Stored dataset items
BEGIN
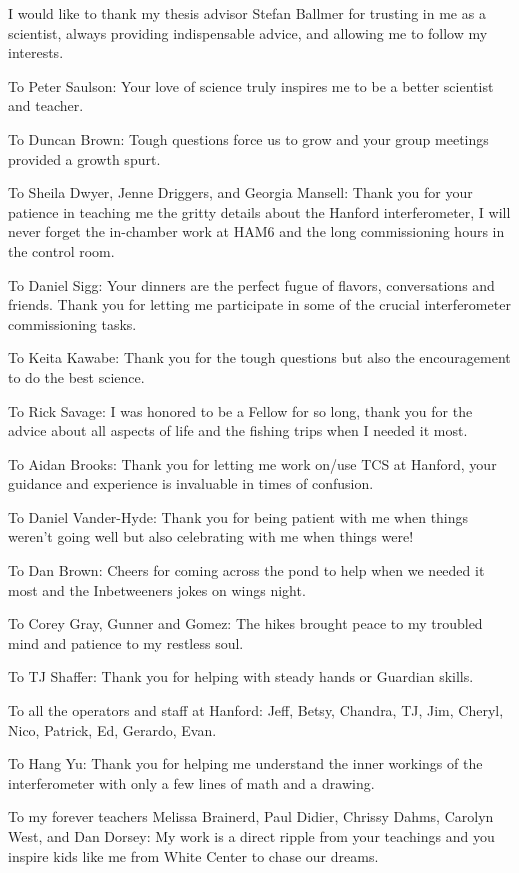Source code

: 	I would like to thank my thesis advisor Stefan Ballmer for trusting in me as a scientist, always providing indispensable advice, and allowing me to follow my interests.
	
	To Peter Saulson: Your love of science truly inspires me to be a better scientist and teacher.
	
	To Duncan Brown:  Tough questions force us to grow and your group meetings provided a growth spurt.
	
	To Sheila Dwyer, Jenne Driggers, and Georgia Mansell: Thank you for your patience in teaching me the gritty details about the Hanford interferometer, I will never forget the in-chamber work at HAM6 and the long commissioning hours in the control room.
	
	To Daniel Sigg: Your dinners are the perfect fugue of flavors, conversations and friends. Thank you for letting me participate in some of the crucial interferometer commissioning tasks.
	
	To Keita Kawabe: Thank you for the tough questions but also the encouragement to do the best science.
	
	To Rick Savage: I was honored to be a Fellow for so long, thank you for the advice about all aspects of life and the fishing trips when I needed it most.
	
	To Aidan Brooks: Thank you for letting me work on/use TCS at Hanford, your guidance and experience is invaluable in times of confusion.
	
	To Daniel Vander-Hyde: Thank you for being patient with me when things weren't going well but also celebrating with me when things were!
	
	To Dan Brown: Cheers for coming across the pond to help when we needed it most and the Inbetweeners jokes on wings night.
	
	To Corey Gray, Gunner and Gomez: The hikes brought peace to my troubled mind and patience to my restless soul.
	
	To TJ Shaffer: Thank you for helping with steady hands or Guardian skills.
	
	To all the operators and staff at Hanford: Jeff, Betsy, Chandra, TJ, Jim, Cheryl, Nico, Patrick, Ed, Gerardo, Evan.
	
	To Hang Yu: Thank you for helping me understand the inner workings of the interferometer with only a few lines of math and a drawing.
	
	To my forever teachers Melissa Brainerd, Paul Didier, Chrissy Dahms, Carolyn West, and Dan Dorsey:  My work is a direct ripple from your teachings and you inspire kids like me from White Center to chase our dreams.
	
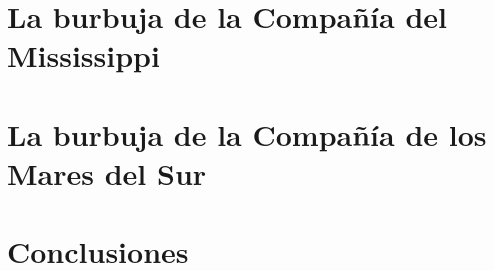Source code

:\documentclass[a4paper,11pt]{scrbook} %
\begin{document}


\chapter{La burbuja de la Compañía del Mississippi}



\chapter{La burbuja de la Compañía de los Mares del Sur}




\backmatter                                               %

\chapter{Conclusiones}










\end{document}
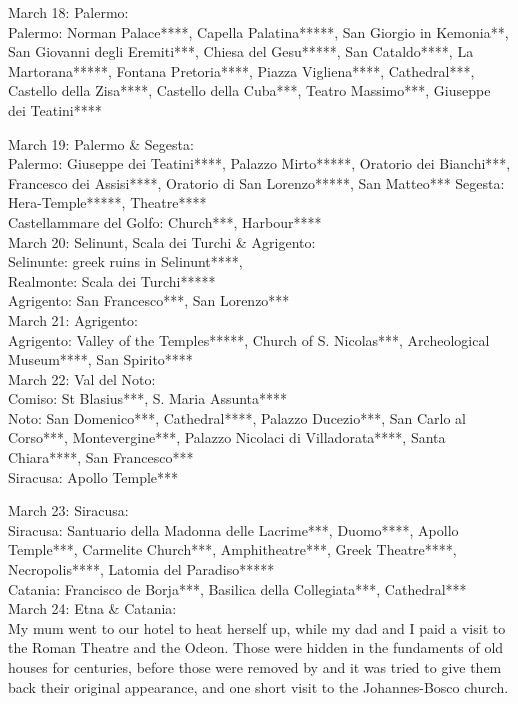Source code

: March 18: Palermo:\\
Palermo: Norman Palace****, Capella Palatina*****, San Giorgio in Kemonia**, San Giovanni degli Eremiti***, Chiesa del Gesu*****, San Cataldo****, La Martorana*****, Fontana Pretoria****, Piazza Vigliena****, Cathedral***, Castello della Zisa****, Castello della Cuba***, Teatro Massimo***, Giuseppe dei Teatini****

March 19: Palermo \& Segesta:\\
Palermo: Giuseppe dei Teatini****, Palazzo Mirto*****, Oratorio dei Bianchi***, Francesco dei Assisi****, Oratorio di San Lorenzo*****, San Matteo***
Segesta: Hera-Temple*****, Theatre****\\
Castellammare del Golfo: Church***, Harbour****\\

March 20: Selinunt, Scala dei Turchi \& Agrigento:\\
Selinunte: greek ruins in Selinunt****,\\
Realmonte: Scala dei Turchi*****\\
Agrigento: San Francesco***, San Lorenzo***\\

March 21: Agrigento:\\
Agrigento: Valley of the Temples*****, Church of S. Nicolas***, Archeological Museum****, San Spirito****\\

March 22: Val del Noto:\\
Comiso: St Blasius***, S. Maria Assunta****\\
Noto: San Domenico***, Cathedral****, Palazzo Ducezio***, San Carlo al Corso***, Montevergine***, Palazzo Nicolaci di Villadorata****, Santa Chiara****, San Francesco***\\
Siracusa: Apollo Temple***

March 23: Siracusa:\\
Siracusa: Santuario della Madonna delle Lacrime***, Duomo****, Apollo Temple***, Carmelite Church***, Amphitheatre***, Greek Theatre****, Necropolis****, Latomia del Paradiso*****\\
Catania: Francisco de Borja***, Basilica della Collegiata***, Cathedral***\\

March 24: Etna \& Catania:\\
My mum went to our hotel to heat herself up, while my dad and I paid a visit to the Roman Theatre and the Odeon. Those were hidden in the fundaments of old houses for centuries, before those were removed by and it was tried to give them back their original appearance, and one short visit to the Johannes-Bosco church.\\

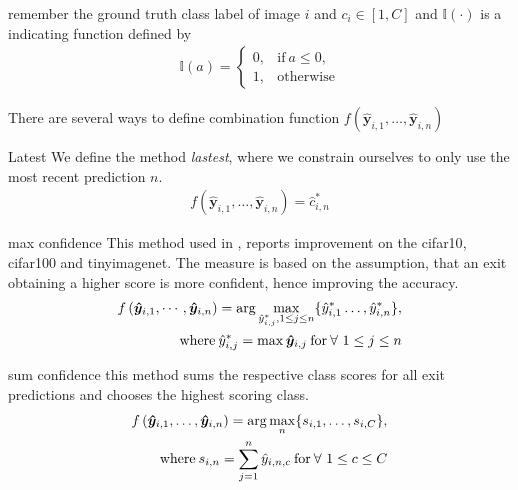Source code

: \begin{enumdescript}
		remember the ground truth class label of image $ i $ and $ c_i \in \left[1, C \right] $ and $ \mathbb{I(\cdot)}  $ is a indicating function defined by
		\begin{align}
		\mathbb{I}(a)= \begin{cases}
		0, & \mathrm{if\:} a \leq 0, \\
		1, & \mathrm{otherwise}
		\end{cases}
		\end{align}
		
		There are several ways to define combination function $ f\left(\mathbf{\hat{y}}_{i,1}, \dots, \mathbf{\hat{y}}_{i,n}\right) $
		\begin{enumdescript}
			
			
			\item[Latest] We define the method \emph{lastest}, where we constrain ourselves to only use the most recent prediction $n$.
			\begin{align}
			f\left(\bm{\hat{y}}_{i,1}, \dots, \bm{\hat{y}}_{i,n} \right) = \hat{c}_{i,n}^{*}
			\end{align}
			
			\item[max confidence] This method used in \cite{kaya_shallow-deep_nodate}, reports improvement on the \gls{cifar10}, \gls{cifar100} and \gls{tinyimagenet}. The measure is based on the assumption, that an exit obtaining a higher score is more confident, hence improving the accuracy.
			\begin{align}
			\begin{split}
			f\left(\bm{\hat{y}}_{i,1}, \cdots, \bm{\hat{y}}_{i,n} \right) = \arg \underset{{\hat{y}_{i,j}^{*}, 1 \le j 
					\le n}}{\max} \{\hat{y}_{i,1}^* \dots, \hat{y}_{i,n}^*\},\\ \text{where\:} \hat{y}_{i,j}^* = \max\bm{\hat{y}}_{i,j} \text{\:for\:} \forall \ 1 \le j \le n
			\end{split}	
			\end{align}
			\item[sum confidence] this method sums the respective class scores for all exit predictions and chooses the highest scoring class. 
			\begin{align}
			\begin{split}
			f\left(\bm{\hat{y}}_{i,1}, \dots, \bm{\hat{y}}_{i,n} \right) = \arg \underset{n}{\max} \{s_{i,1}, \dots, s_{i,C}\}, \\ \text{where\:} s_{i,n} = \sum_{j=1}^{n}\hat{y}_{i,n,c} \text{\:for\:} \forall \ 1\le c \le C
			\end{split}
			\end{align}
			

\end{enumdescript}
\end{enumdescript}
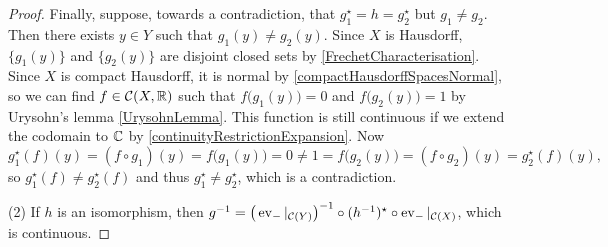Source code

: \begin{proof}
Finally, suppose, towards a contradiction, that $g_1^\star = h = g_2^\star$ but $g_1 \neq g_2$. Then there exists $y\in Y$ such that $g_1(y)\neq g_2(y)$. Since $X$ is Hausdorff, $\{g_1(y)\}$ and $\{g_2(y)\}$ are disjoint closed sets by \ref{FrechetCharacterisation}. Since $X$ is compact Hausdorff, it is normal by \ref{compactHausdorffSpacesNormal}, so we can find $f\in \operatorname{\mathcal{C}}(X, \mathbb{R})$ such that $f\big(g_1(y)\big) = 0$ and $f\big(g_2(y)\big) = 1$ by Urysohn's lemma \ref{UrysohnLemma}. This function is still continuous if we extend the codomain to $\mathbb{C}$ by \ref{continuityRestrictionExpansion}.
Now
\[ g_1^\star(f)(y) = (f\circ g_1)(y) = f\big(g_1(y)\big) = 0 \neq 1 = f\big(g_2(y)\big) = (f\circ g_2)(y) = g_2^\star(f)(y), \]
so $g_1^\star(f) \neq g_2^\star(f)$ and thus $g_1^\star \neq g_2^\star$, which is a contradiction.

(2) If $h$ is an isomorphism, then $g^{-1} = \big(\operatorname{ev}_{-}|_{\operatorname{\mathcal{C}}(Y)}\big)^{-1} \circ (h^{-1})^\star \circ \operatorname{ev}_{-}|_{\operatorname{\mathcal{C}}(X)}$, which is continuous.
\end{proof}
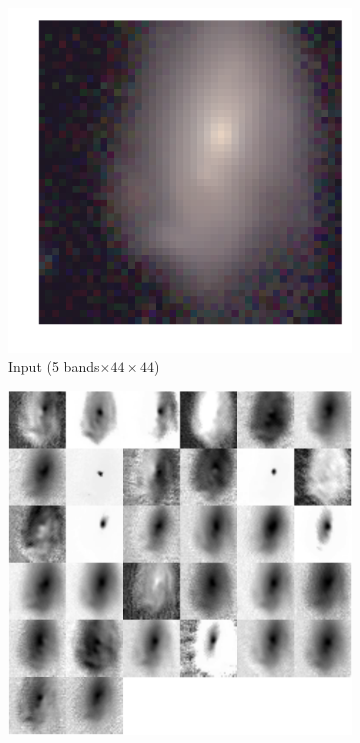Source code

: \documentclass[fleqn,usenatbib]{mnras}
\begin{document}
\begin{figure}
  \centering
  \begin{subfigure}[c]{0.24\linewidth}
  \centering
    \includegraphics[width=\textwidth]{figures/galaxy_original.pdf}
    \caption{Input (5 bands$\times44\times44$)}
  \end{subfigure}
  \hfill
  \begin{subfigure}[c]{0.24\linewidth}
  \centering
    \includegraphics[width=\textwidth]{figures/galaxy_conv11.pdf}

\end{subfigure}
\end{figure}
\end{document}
END
#### [PROBLEM STATEMENT]
Please go over the data above and copy each line with "questions" in it.

#### [SOLUTION TO THIS TASK]
	To Duncan Brown:  Tough questions force us to grow and your group meetings provided a growth spurt.
	To Keita Kawabe: Thank you for the tough questions but also the encouragement to do the best science.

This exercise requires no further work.